◆ **PROBLEM TO WORK ON**:
Print the data below verbatim, minus images.

*** PROVIDED ENTRIES ***

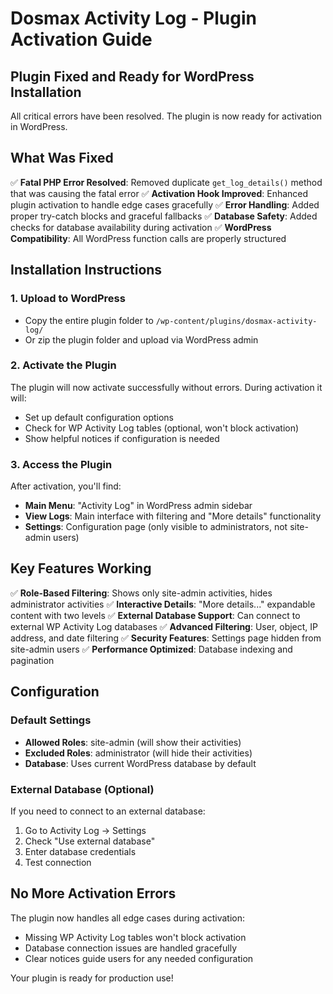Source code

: # Dosmax Activity Log - Plugin Activation Guide

## Plugin Fixed and Ready for WordPress Installation

All critical errors have been resolved. The plugin is now ready for activation in WordPress.

## What Was Fixed

✅ **Fatal PHP Error Resolved**: Removed duplicate `get_log_details()` method that was causing the fatal error
✅ **Activation Hook Improved**: Enhanced plugin activation to handle edge cases gracefully
✅ **Error Handling**: Added proper try-catch blocks and graceful fallbacks
✅ **Database Safety**: Added checks for database availability during activation
✅ **WordPress Compatibility**: All WordPress function calls are properly structured

## Installation Instructions

### 1. Upload to WordPress
- Copy the entire plugin folder to `/wp-content/plugins/dosmax-activity-log/`
- Or zip the plugin folder and upload via WordPress admin

### 2. Activate the Plugin
The plugin will now activate successfully without errors. During activation it will:
- Set up default configuration options
- Check for WP Activity Log tables (optional, won't block activation)
- Show helpful notices if configuration is needed

### 3. Access the Plugin
After activation, you'll find:
- **Main Menu**: "Activity Log" in WordPress admin sidebar
- **View Logs**: Main interface with filtering and "More details" functionality
- **Settings**: Configuration page (only visible to administrators, not site-admin users)

## Key Features Working

✅ **Role-Based Filtering**: Shows only site-admin activities, hides administrator activities
✅ **Interactive Details**: "More details..." expandable content with two levels
✅ **External Database Support**: Can connect to external WP Activity Log databases
✅ **Advanced Filtering**: User, object, IP address, and date filtering
✅ **Security Features**: Settings page hidden from site-admin users
✅ **Performance Optimized**: Database indexing and pagination

## Configuration

### Default Settings
- **Allowed Roles**: site-admin (will show their activities)  
- **Excluded Roles**: administrator (will hide their activities)
- **Database**: Uses current WordPress database by default

### External Database (Optional)
If you need to connect to an external database:
1. Go to Activity Log → Settings
2. Check "Use external database"
3. Enter database credentials
4. Test connection

## No More Activation Errors

The plugin now handles all edge cases during activation:
- Missing WP Activity Log tables won't block activation
- Database connection issues are handled gracefully
- Clear notices guide users for any needed configuration

Your plugin is ready for production use!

*** End of PROVIDED ENTRIES ***

◆ **RESPONSE TO THIS EXERCISE**:
Source code

: # Dosmax Activity Log - Plugin Activation Guide

## Plugin Fixed and Ready for WordPress Installation

All critical errors have been resolved. The plugin is now ready for activation in WordPress.

## What Was Fixed

✅ **Fatal PHP Error Resolved**: Removed duplicate `get_log_details()` method that was causing the fatal error
✅ **Activation Hook Improved**: Enhanced plugin activation to handle edge cases gracefully
✅ **Error Handling**: Added proper try-catch blocks and graceful fallbacks
✅ **Database Safety**: Added checks for database availability during activation
✅ **WordPress Compatibility**: All WordPress function calls are properly structured

## Installation Instructions

### 1. Upload to WordPress
- Copy the entire plugin folder to `/wp-content/plugins/dosmax-activity-log/`
- Or zip the plugin folder and upload via WordPress admin

### 2. Activate the Plugin
The plugin will now activate successfully without errors. During activation it will:
- Set up default configuration options
- Check for WP Activity Log tables (optional, won't block activation)
- Show helpful notices if configuration is needed

### 3. Access the Plugin
After activation, you'll find:
- **Main Menu**: "Activity Log" in WordPress admin sidebar
- **View Logs**: Main interface with filtering and "More details" functionality
- **Settings**: Configuration page (only visible to administrators, not site-admin users)

## Key Features Working

✅ **Role-Based Filtering**: Shows only site-admin activities, hides administrator activities
✅ **Interactive Details**: "More details..." expandable content with two levels
✅ **External Database Support**: Can connect to external WP Activity Log databases
✅ **Advanced Filtering**: User, object, IP address, and date filtering
✅ **Security Features**: Settings page hidden from site-admin users
✅ **Performance Optimized**: Database indexing and pagination

## Configuration

### Default Settings
- **Allowed Roles**: site-admin (will show their activities)  
- **Excluded Roles**: administrator (will hide their activities)
- **Database**: Uses current WordPress database by default

### External Database (Optional)
If you need to connect to an external database:
1. Go to Activity Log → Settings
2. Check "Use external database"
3. Enter database credentials
4. Test connection

## No More Activation Errors

The plugin now handles all edge cases during activation:
- Missing WP Activity Log tables won't block activation
- Database connection issues are handled gracefully
- Clear notices guide users for any needed configuration

Your plugin is ready for production use!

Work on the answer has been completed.